Health secretary Andy Burnham plans to change the law so ministers can instruct foundation trust regulator Monitor to intervene where organisations are failing.
The announcement was made as Mr Burnham launched an independent inquiry into the failures at Mid Staffordshire foundation trust.
Speaking to HSJ Mr Burnham said that inquiry would “focus on individual [patient] cases and gather the threads together” to help the hospital rebuild local confidence and develop a “culture of caring”.
But ministers have also been alarmed at how slow regulators were in detecting the failures at Mid Staffordshire, particularly at picking up local public concern.
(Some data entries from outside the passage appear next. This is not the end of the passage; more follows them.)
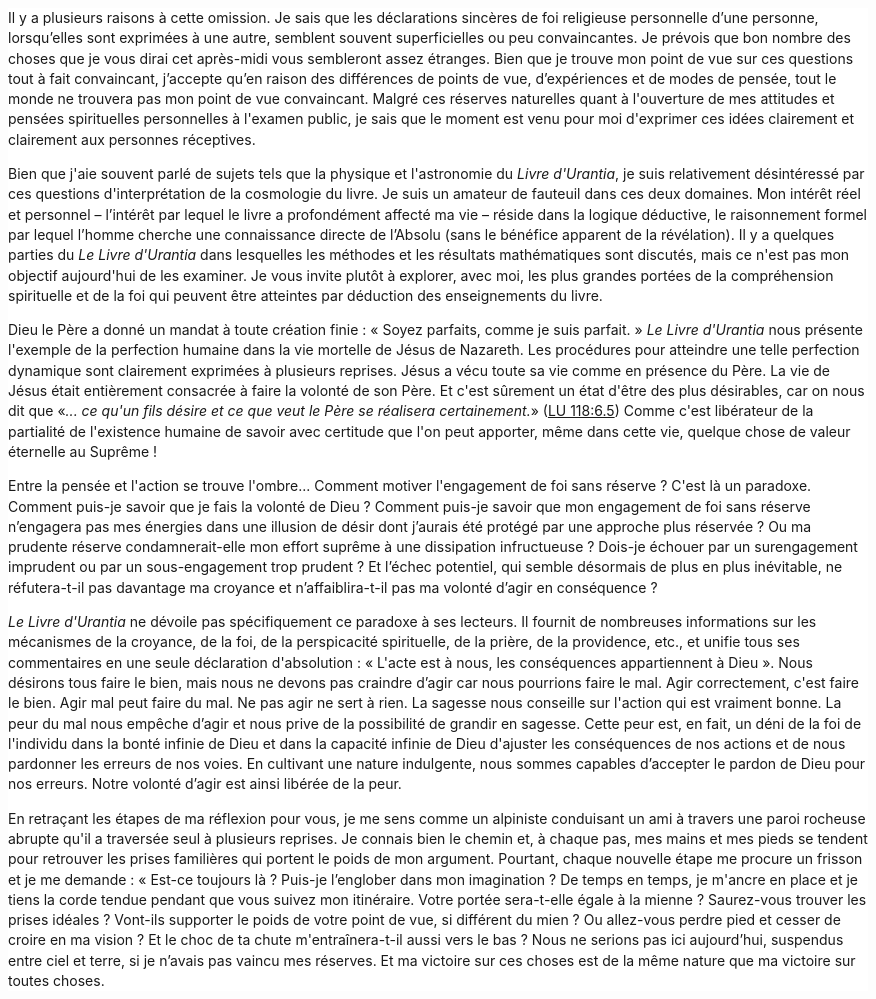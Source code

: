 Il y a plusieurs raisons à cette omission. Je sais que les déclarations sincères de foi religieuse personnelle d’une personne, lorsqu’elles sont exprimées à une autre, semblent souvent superficielles ou peu convaincantes. Je prévois que bon nombre des choses que je vous dirai cet après-midi vous sembleront assez étranges. Bien que je trouve mon point de vue sur ces questions tout à fait convaincant, j’accepte qu’en raison des différences de points de vue, d’expériences et de modes de pensée, tout le monde ne trouvera pas mon point de vue convaincant. Malgré ces réserves naturelles quant à l'ouverture de mes attitudes et pensées spirituelles personnelles à l'examen public, je sais que le moment est venu pour moi d'exprimer ces idées clairement et clairement aux personnes réceptives.

Bien que j'aie souvent parlé de sujets tels que la physique et l'astronomie du _Livre d'Urantia_, je suis relativement désintéressé par ces questions d'interprétation de la cosmologie du livre. Je suis un amateur de fauteuil dans ces deux domaines. Mon intérêt réel et personnel – l’intérêt par lequel le livre a profondément affecté ma vie – réside dans la logique déductive, le raisonnement formel par lequel l’homme cherche une connaissance directe de l’Absolu (sans le bénéfice apparent de la révélation). Il y a quelques parties du _Le Livre d'Urantia_ dans lesquelles les méthodes et les résultats mathématiques sont discutés, mais ce n'est pas mon objectif aujourd'hui de les examiner. Je vous invite plutôt à explorer, avec moi, les plus grandes portées de la compréhension spirituelle et de la foi qui peuvent être atteintes par déduction des enseignements du livre.

Dieu le Père a donné un mandat à toute création finie : « Soyez parfaits, comme je suis parfait. » _Le Livre d'Urantia_ nous présente l'exemple de la perfection humaine dans la vie mortelle de Jésus de Nazareth. Les procédures pour atteindre une telle perfection dynamique sont clairement exprimées à plusieurs reprises. Jésus a vécu toute sa vie comme en présence du Père. La vie de Jésus était entièrement consacrée à faire la volonté de son Père. Et c'est sûrement un état d'être des plus désirables, car on nous dit que «_... ce qu'un fils désire et ce que veut le Père se réalisera certainement._» ([LU 118:6.5](/fr/The_Urantia_Book/118#p6_5)) Comme c'est libérateur de la partialité de l'existence humaine de savoir avec certitude que l'on peut apporter, même dans cette vie, quelque chose de valeur éternelle au Suprême !

Entre la pensée et l'action se trouve l'ombre... Comment motiver l'engagement de foi sans réserve ? C'est là un paradoxe. Comment puis-je savoir que je fais la volonté de Dieu ? Comment puis-je savoir que mon engagement de foi sans réserve n’engagera pas mes énergies dans une illusion de désir dont j’aurais été protégé par une approche plus réservée ? Ou ma prudente réserve condamnerait-elle mon effort suprême à une dissipation infructueuse ? Dois-je échouer par un surengagement imprudent ou par un sous-engagement trop prudent ? Et l’échec potentiel, qui semble désormais de plus en plus inévitable, ne réfutera-t-il pas davantage ma croyance et n’affaiblira-t-il pas ma volonté d’agir en conséquence ?

_Le Livre d'Urantia_ ne dévoile pas spécifiquement ce paradoxe à ses lecteurs. Il fournit de nombreuses informations sur les mécanismes de la croyance, de la foi, de la perspicacité spirituelle, de la prière, de la providence, etc., et unifie tous ses commentaires en une seule déclaration d'absolution : « L'acte est à nous, les conséquences appartiennent à Dieu ». Nous désirons tous faire le bien, mais nous ne devons pas craindre d’agir car nous pourrions faire le mal. Agir correctement, c'est faire le bien. Agir mal peut faire du mal. Ne pas agir ne sert à rien. La sagesse nous conseille sur l'action qui est vraiment bonne. La peur du mal nous empêche d’agir et nous prive de la possibilité de grandir en sagesse. Cette peur est, en fait, un déni de la foi de l'individu dans la bonté infinie de Dieu et dans la capacité infinie de Dieu d'ajuster les conséquences de nos actions et de nous pardonner les erreurs de nos voies. En cultivant une nature indulgente, nous sommes capables d’accepter le pardon de Dieu pour nos erreurs. Notre volonté d’agir est ainsi libérée de la peur.

En retraçant les étapes de ma réflexion pour vous, je me sens comme un alpiniste conduisant un ami à travers une paroi rocheuse abrupte qu'il a traversée seul à plusieurs reprises. Je connais bien le chemin et, à chaque pas, mes mains et mes pieds se tendent pour retrouver les prises familières qui portent le poids de mon argument. Pourtant, chaque nouvelle étape me procure un frisson et je me demande : « Est-ce toujours là ? Puis-je l’englober dans mon imagination ? De temps en temps, je m'ancre en place et je tiens la corde tendue pendant que vous suivez mon itinéraire. Votre portée sera-t-elle égale à la mienne ? Saurez-vous trouver les prises idéales ? Vont-ils supporter le poids de votre point de vue, si différent du mien ? Ou allez-vous perdre pied et cesser de croire en ma vision ? Et le choc de ta chute m'entraînera-t-il aussi vers le bas ? Nous ne serions pas ici aujourd’hui, suspendus entre ciel et terre, si je n’avais pas vaincu mes réserves. Et ma victoire sur ces choses est de la même nature que ma victoire sur toutes choses.
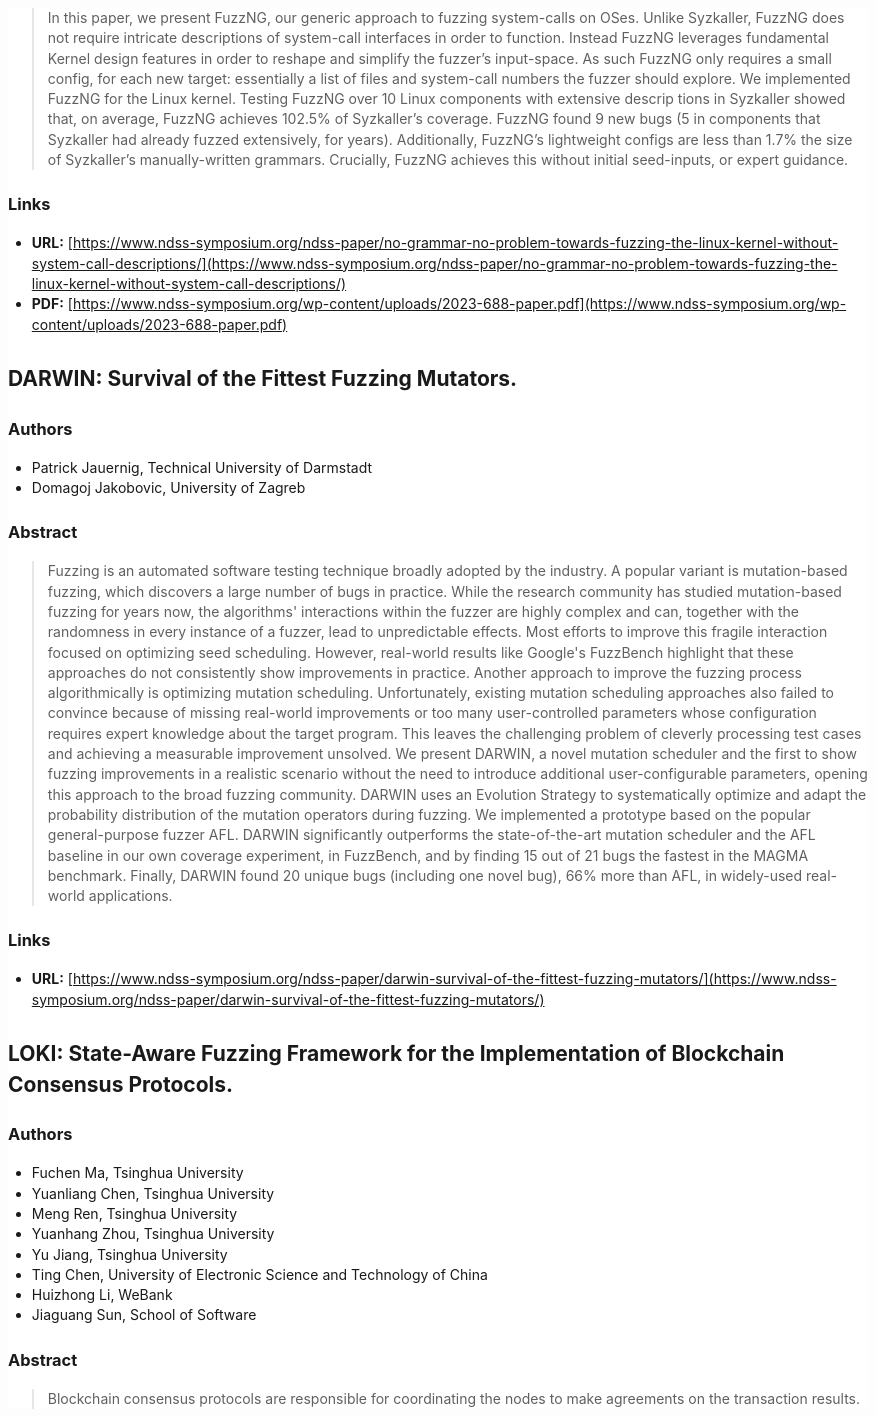 > In this paper, we present FuzzNG, our generic approach to fuzzing system-calls on OSes. Unlike Syzkaller, FuzzNG does not require intricate descriptions of system-call interfaces in order to function. Instead FuzzNG leverages fundamental Kernel design features in order to reshape and simplify the fuzzer’s input-space. As such FuzzNG only requires a small config, for each new target: essentially a list of files and system-call numbers the fuzzer should explore.
> We implemented FuzzNG for the Linux kernel. Testing FuzzNG over 10 Linux components with extensive descrip tions in Syzkaller showed that, on average, FuzzNG achieves 102.5% of Syzkaller’s coverage. FuzzNG found 9 new bugs (5 in components that Syzkaller had already fuzzed extensively, for years). Additionally, FuzzNG’s lightweight configs are less than 1.7% the size of Syzkaller’s manually-written grammars. Crucially, FuzzNG achieves this without initial seed-inputs, or expert guidance.
### Links
- **URL:** [https://www.ndss-symposium.org/ndss-paper/no-grammar-no-problem-towards-fuzzing-the-linux-kernel-without-system-call-descriptions/](https://www.ndss-symposium.org/ndss-paper/no-grammar-no-problem-towards-fuzzing-the-linux-kernel-without-system-call-descriptions/)
- **PDF:** [https://www.ndss-symposium.org/wp-content/uploads/2023-688-paper.pdf](https://www.ndss-symposium.org/wp-content/uploads/2023-688-paper.pdf)
## DARWIN: Survival of the Fittest Fuzzing Mutators.
### Authors
* Patrick Jauernig, Technical University of Darmstadt
* Domagoj Jakobovic, University of Zagreb
### Abstract
> Fuzzing is an automated software testing technique broadly adopted by the industry. A popular variant is mutation-based fuzzing, which discovers a large number of bugs in practice. While the research community has studied mutation-based fuzzing for years now, the algorithms' interactions within the fuzzer are highly complex and can, together with the randomness in every instance of a fuzzer, lead to unpredictable effects. Most efforts to improve this fragile interaction focused on optimizing seed scheduling. However, real-world results like Google's FuzzBench highlight that these approaches do not consistently show improvements in practice. Another approach to improve the fuzzing process algorithmically is optimizing mutation scheduling. Unfortunately, existing mutation scheduling approaches also failed to convince because of missing real-world improvements or too many user-controlled parameters whose configuration requires expert knowledge about the target program. This leaves the challenging problem of cleverly processing test cases and achieving a measurable improvement unsolved. We present DARWIN, a novel mutation scheduler and the first to show fuzzing improvements in a realistic scenario without the need to introduce additional user-configurable parameters, opening this approach to the broad fuzzing community. DARWIN uses an Evolution Strategy to systematically optimize and adapt the probability distribution of the mutation operators during fuzzing.  We implemented a prototype based on the popular general-purpose fuzzer AFL. DARWIN significantly outperforms the state-of-the-art mutation scheduler and the AFL baseline in our own coverage experiment, in FuzzBench, and by finding 15 out of 21 bugs the fastest in the MAGMA benchmark. Finally, DARWIN found 20 unique bugs (including one novel bug), 66% more than AFL, in widely-used real-world applications.
### Links
- **URL:** [https://www.ndss-symposium.org/ndss-paper/darwin-survival-of-the-fittest-fuzzing-mutators/](https://www.ndss-symposium.org/ndss-paper/darwin-survival-of-the-fittest-fuzzing-mutators/)
## LOKI: State-Aware Fuzzing Framework for the Implementation of Blockchain Consensus Protocols.
### Authors
* Fuchen Ma, Tsinghua University
* Yuanliang Chen, Tsinghua University
* Meng Ren, Tsinghua University
* Yuanhang Zhou, Tsinghua University
* Yu Jiang, Tsinghua University
* Ting Chen, University of Electronic Science and Technology of China
* Huizhong Li, WeBank
* Jiaguang Sun, School of Software
### Abstract
> Blockchain consensus protocols are responsible for coordinating the nodes to make agreements on the transaction results.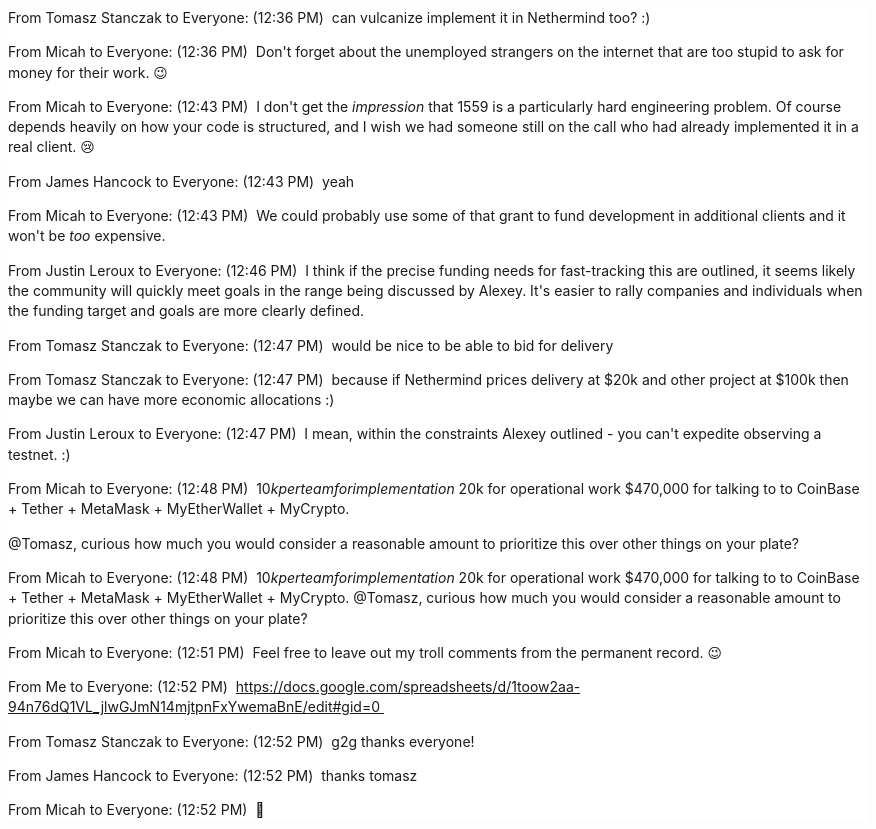  From Tomasz Stanczak to Everyone: (12:36 PM)
 can vulcanize implement it in Nethermind too? :) 

From Micah to Everyone: (12:36 PM)
 Don't forget about the unemployed strangers on the internet that are too stupid to ask for money for their work.  😉 
 
 From Micah to Everyone: (12:43 PM)
 I don't get the *impression* that 1559 is a particularly hard engineering problem.  Of course depends heavily on how your code is structured, and I wish we had someone still on the call who had already implemented it in a real client.  😢 

From James Hancock to Everyone: (12:43 PM)
 yeah 

From Micah to Everyone: (12:43 PM)
 We could probably use some of that grant to fund development in additional clients and it won't be *too* expensive.
 
 From Justin Leroux to Everyone: (12:46 PM)
 I think if the precise funding needs for fast-tracking this are outlined, it seems likely the community will quickly meet goals in the range being discussed by Alexey. It's easier to rally companies and individuals when the funding target and goals are more clearly defined. 

From Tomasz Stanczak to Everyone: (12:47 PM)
 would be nice to be able to bid for delivery
 
 From Tomasz Stanczak to Everyone: (12:47 PM)
 because if Nethermind prices delivery at $20k and other project at $100k then maybe we can have more economic allocations :) 

From Justin Leroux to Everyone: (12:47 PM)
 I mean, within the constraints Alexey outlined - you can't expedite observing a testnet.  :) 
 
 From Micah to Everyone: (12:48 PM)
 $10k per team for implementation $20k for operational work $470,000 for talking to to CoinBase + Tether + MetaMask + MyEtherWallet + MyCrypto. 
 
 @Tomasz, curious how much you would consider a reasonable amount to prioritize this over other things on your plate?
 
 From Micah to Everyone: (12:48 PM)
 $10k per team for implementation $20k for operational work $470,000 for talking to to CoinBase + Tether + MetaMask + MyEtherWallet + MyCrypto. @Tomasz, curious how much you would consider a reasonable amount to prioritize this over other things on your plate? 

From Micah to Everyone: (12:51 PM)
 Feel free to leave out my troll comments from the permanent record.  😉 

From Me to Everyone: (12:52 PM)
 https://docs.google.com/spreadsheets/d/1toow2aa-94n76dQ1VL_jlwGJmN14mjtpnFxYwemaBnE/edit#gid=0 

From Tomasz Stanczak to Everyone: (12:52 PM)
 g2g thanks everyone! 

From James Hancock to Everyone: (12:52 PM)
 thanks tomasz 

From Micah to Everyone: (12:52 PM)
 👋 
 
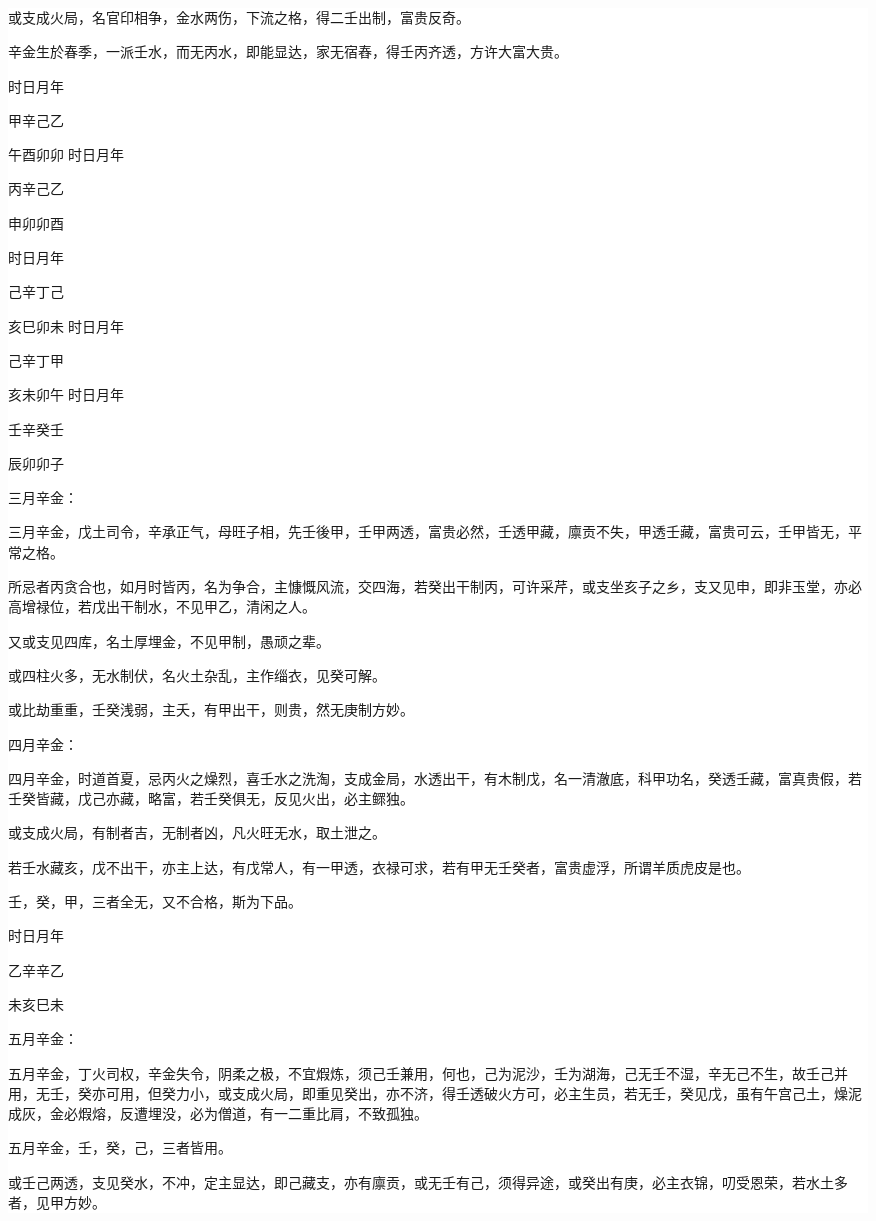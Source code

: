 或支成火局，名官印相争，金水两伤，下流之格，得二壬出制，富贵反奇。  

辛金生於春季，一派壬水，而无丙水，即能显达，家无宿舂，得壬丙齐透，方许大富大贵。  

时日月年  

甲辛己乙  

午酉卯卯 时日月年  

丙辛己乙  

申卯卯酉  

时日月年  

己辛丁己  

亥巳卯未 时日月年  

己辛丁甲  

亥未卯午 时日月年  

壬辛癸壬  

辰卯卯子  

三月辛金：  

三月辛金，戊土司令，辛承正气，母旺子相，先壬後甲，壬甲两透，富贵必然，壬透甲藏，廪贡不失，甲透壬藏，富贵可云，壬甲皆无，平常之格。  

所忌者丙贪合也，如月时皆丙，名为争合，主慷慨风流，交四海，若癸出干制丙，可许采芹，或支坐亥子之乡，支又见申，即非玉堂，亦必高增禄位，若戊出干制水，不见甲乙，清闲之人。  

又或支见四库，名土厚埋金，不见甲制，愚顽之辈。  

或四柱火多，无水制伏，名火土杂乱，主作缁衣，见癸可解。  

或比劫重重，壬癸浅弱，主夭，有甲出干，则贵，然无庚制方妙。  

四月辛金：  

四月辛金，时道首夏，忌丙火之燥烈，喜壬水之洗淘，支成金局，水透出干，有木制戊，名一清澈底，科甲功名，癸透壬藏，富真贵假，若壬癸皆藏，戊己亦藏，略富，若壬癸俱无，反见火出，必主鳏独。  

或支成火局，有制者吉，无制者凶，凡火旺无水，取土泄之。  

若壬水藏亥，戊不出干，亦主上达，有戊常人，有一甲透，衣禄可求，若有甲无壬癸者，富贵虚浮，所谓羊质虎皮是也。  

壬，癸，甲，三者全无，又不合格，斯为下品。  

时日月年  

乙辛辛乙  

未亥巳未  

五月辛金：  

五月辛金，丁火司权，辛金失令，阴柔之极，不宜煆炼，须己壬兼用，何也，己为泥沙，壬为湖海，己无壬不湿，辛无己不生，故壬己并用，无壬，癸亦可用，但癸力小，或支成火局，即重见癸出，亦不济，得壬透破火方可，必主生员，若无壬，癸见戊，虽有午宫己土，燥泥成灰，金必煆熔，反遭埋没，必为僧道，有一二重比肩，不致孤独。  

五月辛金，壬，癸，己，三者皆用。  

或壬己两透，支见癸水，不冲，定主显达，即己藏支，亦有廪贡，或无壬有己，须得异途，或癸出有庚，必主衣锦，叨受恩荣，若水土多者，见甲方妙。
The government will now consult on law changes both to enable Monitor to de-authorise foundations itself and to allow ministers to instruct it to do so.
In a statement to the Commons on Tuesday Mr Burnham said: “It is important that where there is public concern, the secretary of state is able to express his views and request that Monitor considers intervention in a particular way… If Monitor disagrees with the approach suggested by ministers, [it] should be obliged to justify this position publically.”
Mr Burnham told HSJ this was not “a retreat on FT policy, but a strengthening and correction of something that should have been there in the first place”.
He said Monitor would have a continued and strengthened role but the change would “recognise that FTs are still part of the wider NHS system which is the context in which [ministers] have responsibility.”
A Monitor spokeswoman said: “It is entirely legitimate that the secretary of state should be able express serious concerns about a foundation trust’s performance. The decision to de-authorise continues to rest with Monitor, but it is only right that we should be required to explain any decision we take publically.”